**TASK PROMPT:** All lines containing the string "Flask" must be copied from the entries.

(Saved entries)
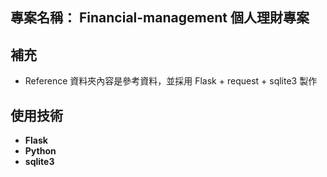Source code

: ## 專案名稱： Financial-management 個人理財專案

## 補充

- Reference 資料夾內容是參考資料，並採用 Flask + request + sqlite3 製作

## 使用技術

- **Flask**
- **Python**
- **sqlite3**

**WRITTEN REPLY:**
- Reference 資料夾內容是參考資料，並採用 Flask + request + sqlite3 製作
- **Flask**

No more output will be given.